Paraya ihtiyâcı olan adam "Ben nasıl böyle bir şey yapabilirim? Ben o adama tokat atarsam, adam beni mahkemeye verir, başım belâya girer" diyerek vazgeçmek istediyse de zengin adam "Sen merak etme, hiç bir şey olmaz, sen yeter ki bir şeyler uydur" demiş. Zavallı adam çâresizlikden bu acâib teklifi kabûl etmiş. Tren gelmiş, tarif edilen adam trenden inmiş, paraya ihtiyacı olan adam usulca yaklaşıp adamın ensesine şırraak diye bir tokat patlatmış. Tabii tokatı yiyen adam fena halde sinirlenmiş ve geriye dönüp "Ne vuruyorsun ulan!" diyerek adamın yakasına yapışmış. Adam "Sizi bir arkadaşıma benzettim, biz onunla böyle şakalaşırdık, çok özür dilerim" deyince tokatı yiyen şişman adam yumuşamış ve "fesübhanallah" diyerek oradan uzaklaşmış. Zengin adam daha önce anlaştıkları gibi parayı vermiş ve "Ne zaman paraya ihtiyacın olursa yine gel" diyerek adamı uğurlamış.

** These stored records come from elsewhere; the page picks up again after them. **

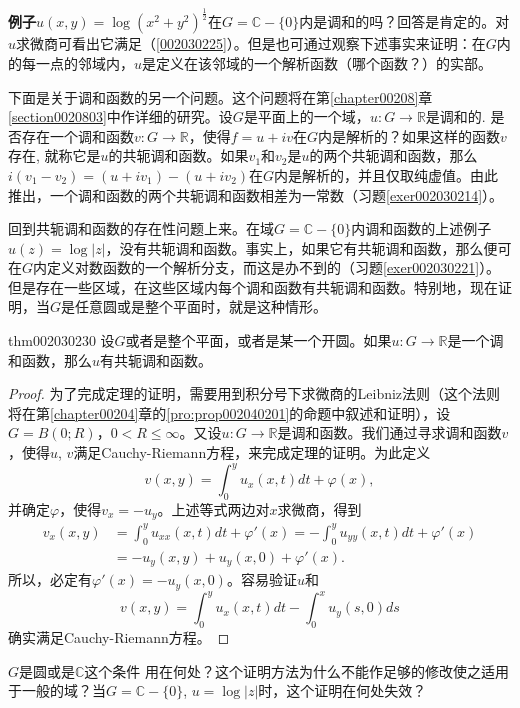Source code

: \textbf{例子}\quad $u(x, y) = \log{(x^2+y^2)^{\frac{1}{2}}}$在$G = \mathbb{C} - \{0\}$内是调和的吗？回答是肯定的。对$u$求微商可看出它满足（\ref{002030225}）。但是也可通过观察下述事实来证明：在$G$内的每一点的邻域内，$u$是定义在该邻域的一个解析函数（哪个函数？）的实部。

下面是关于调和函数的另一个问题。这个问题将在第\ref{chapter00208}章\ref{section0020803}中作详细的研究。设$G$是平面上的一个域，$u: G \to \mathbb{R}$是调和的. 是否存在一个调和函数$v: G \to \mathbb{R}$，使得$f = u+iv$在$G$内是解析的？如果这样的函数$v$存在, 就称它是$u$的共轭调和函数。如果$v_1$和$v_2$是$u$的两个共轭调和函数，那么$i(v_1-v_2) = (u+iv_1)-(u+iv_2)$在$G$内是解析的，并且仅取纯虚值。由此推出，一个调和函数的两个共轭调和函数相差为一常数（习题\ref{exer002030214}）。

回到共轭调和函数的存在性问题上来。在域$G = \mathbb{C} - \{0\}$内调和函数的上述例子$u(z) = \log{|z|}$，没有共轭调和函数。事实上，如果它有共轭调和函数，那么便可在$G$内定义对数函数的一个解析分支，而这是办不到的（习题\ref{exer002030221}）。但是存在一些区域，在这些区域内每个调和函数有共轭调和函数。特别地，现在证明，当$G$是任意圆或是整个平面时，就是这种情形。
\begin{theorem}{}{thm002030230}
设$G$或者是整个平面，或者是某一个开圆。如果$u: G \to \mathbb{R}$是一个调和函数，那么$u$有共轭调和函数。
\end{theorem}

\begin{proof}
为了完成定理的证明，需要用到积分号下求微商的Leibniz法则（这个法则将在第\ref{chapter00204}章的\ref{pro:prop002040201}的命题中叙述和证明），设$G = B(0; R)$，$0 < R \le \infty$。又设$u : G \to \mathbb{R}$是调和函数。我们通过寻求调和函数$v$，使得$u$, $v$满足Cauchy-Riemann方程，来完成定理的证明。为此定义
\[
v(x,y) = \int_{0}^{y}{u_x(x, t)dt} + \varphi(x),
\]
并确定$\varphi$，使得$v_x = -u_y$。上述等式两边对$x$求微商，得到
\[
\begin{aligned}
v_x(x, y) &= \int_{0}^{y}{u_{xx}(x, t)dt} + \varphi'(x) = -\int_{0}^{y}{u_{yy}(x, t)dt} + \varphi'(x)\\
&= -u_y(x, y) + u_y(x, 0) + \varphi'(x).
\end{aligned}
\]
所以，必定有$\varphi'(x) = -u_y(x, 0)$。容易验证$u$和
\[
v(x, y) = \int_{0}^{y}{u_x(x, t)dt} - \int_{0}^{x}{u_y(s, 0)ds}
\]
确实满足Cauchy-Riemann方程。
\end{proof}

$G$是圆或是$\mathbb{C}$这个条件 用在何处？这个证明方法为什么不能作足够的修改使之适用于一般的域？当$G = \mathbb{C} - \{0\}$, $u = \log{|z|}$时，这个证明在何处失效？


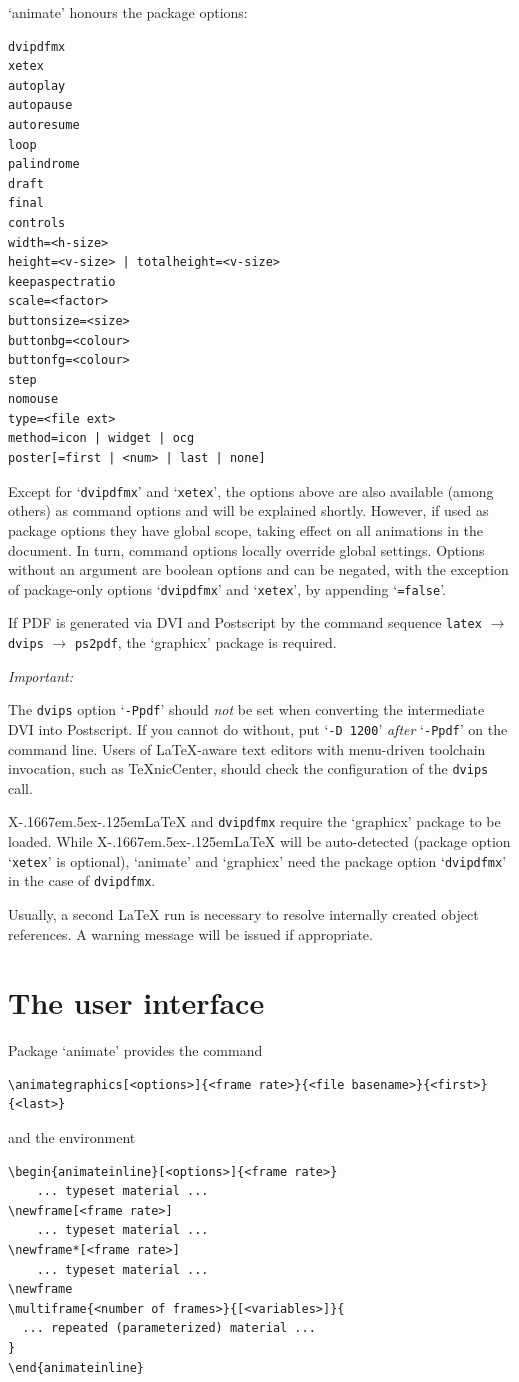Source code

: \documentclass[a4paper]{article}
\def\XeLaTeX{X\kern-.1667em\lower.5ex\hbox{\reflectbox{E}}\kern-.125em\LaTeX}
\begin{document}
`animate' honours the package options:
\begin{verbatim}
dvipdfmx
xetex
autoplay
autopause
autoresume
loop
palindrome
draft
final
controls
width=<h-size>
height=<v-size> | totalheight=<v-size>
keepaspectratio
scale=<factor>
buttonsize=<size>
buttonbg=<colour>
buttonfg=<colour>
step
nomouse
type=<file ext>
method=icon | widget | ocg
poster[=first | <num> | last | none]
\end{verbatim}
Except for `\verb+dvipdfmx+' and `\verb+xetex+', the options above are also available (among others) as command options and will be explained shortly. However, if used as package options they have global scope, taking effect on all animations in the document. In turn, command options locally override global settings. Options without an argument are boolean options and can be negated, with the exception of package-only options `\verb+dvipdfmx+' and `\verb+xetex+', by appending `\verb+=false+'.

If PDF is generated via DVI and Postscript by the command sequence \verb+latex+ $\rightarrow$ \verb+dvips+ $\rightarrow$ \verb+ps2pdf+, the `graphicx' package is required. \begin{animateinline}{1}\strut\emph{Important:}\newframe[3]\end{animateinline} The \verb+dvips+ option `\verb+-Ppdf+' should \emph{not} be set when converting the intermediate DVI into Postscript. If you cannot do without, put `\verb+-D 1200+' \emph{after} `\verb+-Ppdf+' on the command line. Users of \LaTeX-aware text editors with menu-driven toolchain invocation, such as \TeX{}nicCenter, should check the configuration of the \verb+dvips+ call.

\XeLaTeX{} and \verb+dvipdfmx+ require the `graphicx' package to be loaded. While \XeLaTeX{} will be auto-detected (package option `\verb+xetex+' is optional), `animate' and `graphicx' need the package option `\verb+dvipdfmx+' in the case of \verb+dvipdfmx+.

Usually, a second \LaTeX{} run is necessary to resolve internally created object references. A warning message will be issued if appropriate.

\section{The user interface}
Package `animate' provides the command
\begin{verbatim}
\animategraphics[<options>]{<frame rate>}{<file basename>}{<first>}{<last>}
\end{verbatim}
and the environment
\begin{verbatim}
\begin{animateinline}[<options>]{<frame rate>}
    ... typeset material ...
\newframe[<frame rate>]
    ... typeset material ...
\newframe*[<frame rate>]
    ... typeset material ...
\newframe
\multiframe{<number of frames>}{[<variables>]}{
  ... repeated (parameterized) material ...
}
\end{animateinline}
\end{verbatim}
\end{document}
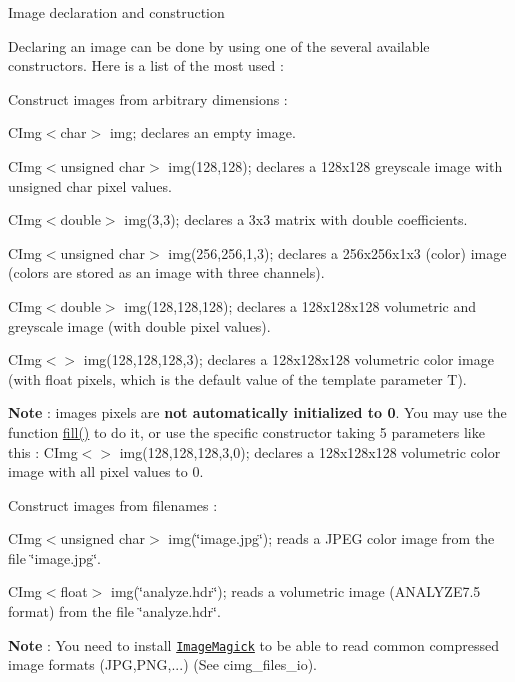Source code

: \begin{DoxyParagraph}{Image declaration and construction}

\end{DoxyParagraph}
Declaring an image can be done by using one of the several available constructors. Here is a list of the most used :


\begin{DoxyItemize}
\item Construct images from arbitrary dimensions :
\begin{DoxyItemize}
\item {\ttfamily CImg$<$char$>$ img;} declares an empty image.
\item {\ttfamily CImg$<$unsigned char$>$ img(128,128);} declares a 128x128 greyscale image with {\ttfamily unsigned} {\ttfamily char} pixel values.
\item {\ttfamily CImg$<$double$>$ img(3,3);} declares a 3x3 matrix with {\ttfamily double} coefficients.
\item {\ttfamily CImg$<$unsigned char$>$ img(256,256,1,3);} declares a 256x256x1x3 (color) image (colors are stored as an image with three channels).
\item {\ttfamily CImg$<$double$>$ img(128,128,128);} declares a 128x128x128 volumetric and greyscale image (with {\ttfamily double} pixel values).
\item {\ttfamily CImg$<$$>$ img(128,128,128,3);} declares a 128x128x128 volumetric color image (with {\ttfamily float} pixels, which is the default value of the template parameter {\ttfamily T}).
\item {\bfseries Note} : images pixels are {\bfseries not automatically initialized to 0}. You may use the function \hyperlink{structcimg__library_1_1_c_img_a22c7685eaf6d61e3e25186f702cc89d0}{fill()} to do it, or use the specific constructor taking 5 parameters like this : {\ttfamily CImg$<$$>$ img(128,128,128,3,0);} declares a 128x128x128 volumetric color image with all pixel values to 0.
\end{DoxyItemize}
\end{DoxyItemize}


\begin{DoxyItemize}
\item Construct images from filenames :
\begin{DoxyItemize}
\item {\ttfamily CImg$<$unsigned char$>$ img(\char`\"{}image.jpg\char`\"{});} reads a JPEG color image from the file \char`\"{}image.jpg\char`\"{}.
\item {\ttfamily CImg$<$float$>$ img(\char`\"{}analyze.hdr\char`\"{});} reads a volumetric image (ANALYZE7.5 format) from the file \char`\"{}analyze.hdr\char`\"{}.
\item {\bfseries Note} : You need to install \href{http://www.imagemagick.org}{\tt ImageMagick} to be able to read common compressed image formats (JPG,PNG,...) (See cimg\_\-files\_\-io).
\end{DoxyItemize}
\end{DoxyItemize}



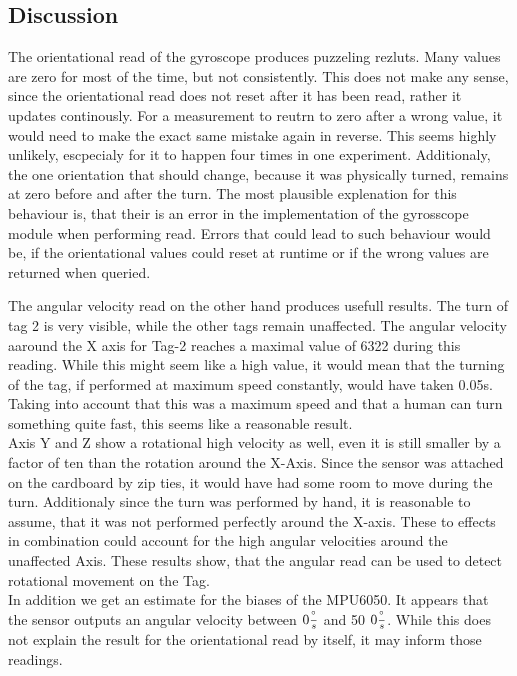 \subsection{Discussion}
\label{s:exp_3_conclusion}
The orientational read of the gyroscope produces puzzeling rezluts.
Many values are zero for most of the time, but not consistently.
This does not make any sense, since the orientational read does not reset after it has been read, rather it updates continously.
For a measurement to reutrn to zero after a wrong value, it would need to make the exact same mistake again in reverse.
This seems highly unlikely, escpecialy for it to happen four times in one experiment.
Additionaly, the one orientation that should change, because it was physically turned, remains at zero before and after the turn.
The most plausible explenation for this behaviour is, that their is an error in the implementation of the gyrosscope module when performing read.
Errors that could lead to such behaviour would be, if the orientational values could reset at runtime or if the wrong values are returned when queried.


The angular velocity read on the other hand produces usefull results.
The turn of tag 2 is very visible, while the other tags remain unaffected.
The angular velocity aaround the X axis for Tag-2 reaches a maximal value of 6322 during this reading.
While this might seem like a high value, it would mean that the turning of the tag, if performed at maximum speed constantly, would have taken 0.05s.
Taking into account that this was a maximum speed and that a human can turn something quite fast, this seems like a reasonable result.\\
Axis Y and Z show a rotational high velocity as well, even it is still smaller by a factor of ten than the rotation around the X-Axis.
Since the sensor was attached on the cardboard by zip ties, it would have had some room to move during the turn.
Additionaly since the turn was performed by hand, it is reasonable to assume, that it was not performed perfectly around the X-axis.
These to effects in combination could account for the high angular velocities around the unaffected Axis.
These results show, that the angular read can be used to detect rotational movement on the Tag. \\
In addition we get an estimate for the biases of the MPU6050.
It appears that the sensor outputs an angular velocity between $0\frac{^\circ}{s}$ and 50 $0\frac{^\circ}{s}$.
While this does not explain the result for the orientational read by itself, it may inform those readings.


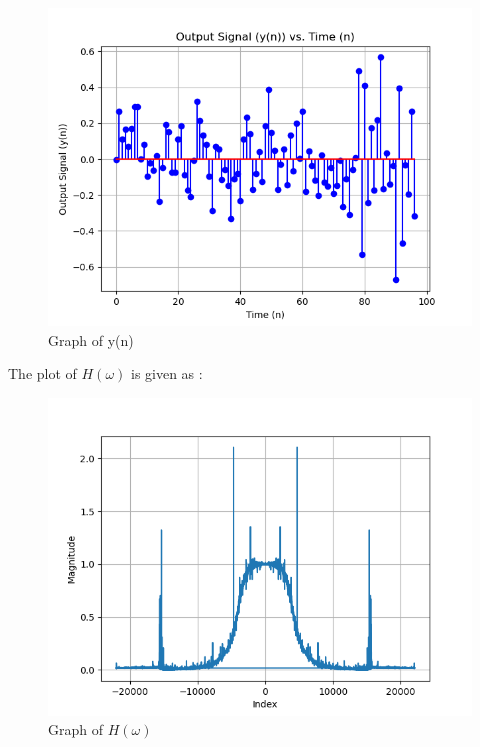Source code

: \documentclass[journal,12pt,twocolumn]{IEEEtran}
\theoremstyle{remark}
\begin{document}
\begin{figure}[!h] 
\centering
\includegraphics[width=\columnwidth]{figs/y(n).png}
\caption{Graph of y(n)}
\end{figure}
\newpage

The plot of $H(\omega)$ is given as :
\begin{figure}[!h] 
\centering
\includegraphics[width=\columnwidth]{figs/H(z).png}
\caption{Graph of $H(\omega)$}
\end{figure}
\end{document}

Adamcağız iki hafta sonra yine paraya sıkışmış, hemen aklına o zengin adam gelmiş, yine ona müracaat etmiş. Zengin adam, "Hoşgeldin ama daha bir saat yirmi dakika var" demiş. Adam "neye" diye sormuş. Zengin adam "trene" deyince zavallı adam meseleyi anlamış. Yine aynı adam trenden çıkınca ensesine bir tokat vuracak ve parayı alacak. Bu sefer nasıl bir mazeret bulacağını kara kara düşünürken tren gelmiş, şişman adam trenden inmiş. Adam cesâretini toplayıp aynı şekilde şişman adamın ensesine olanca gücüyle tokatı patlatmış. Tokatı yiyen adam yine aynı adamı karşısında görünce deliye dönmüş ama mazeretini önceden hazırlayan adam "Aman efendim hiç vurur muyum? Ayağım kaydı, bir yere tutunayım derken, elim sizin ensenize geldi, siz de vurdum zannetiniz" diye mazeret beyan edince adam yine yumuşamış ve "lâ havle" çekerek uzaklaşmış.

İki hafta sonra aynı hâdise üçüncü defa tekerrür edince, tokatı yiyen şişman adam fenâ halde hiddetlenmiş ve "Ulan yine mi sen!" diyerek adamı kıskıvrak yakalamış. Tokat atan adam bakmış bu sefer şişman adamın elinden kurtuluş imkânı yok, son çâre olarak şöyle demiş : "Dur arkadaş! Önce sana söyleyeceklerimi iyice bir dinle, sonra istersen beni döv, istersen öldür, ne yaparsan yap. Bak, şurada duran adamı görüyor musun? Onda bu para, bende bu fakîrlik sende de bu ense varken sen daha çok tokat yersin".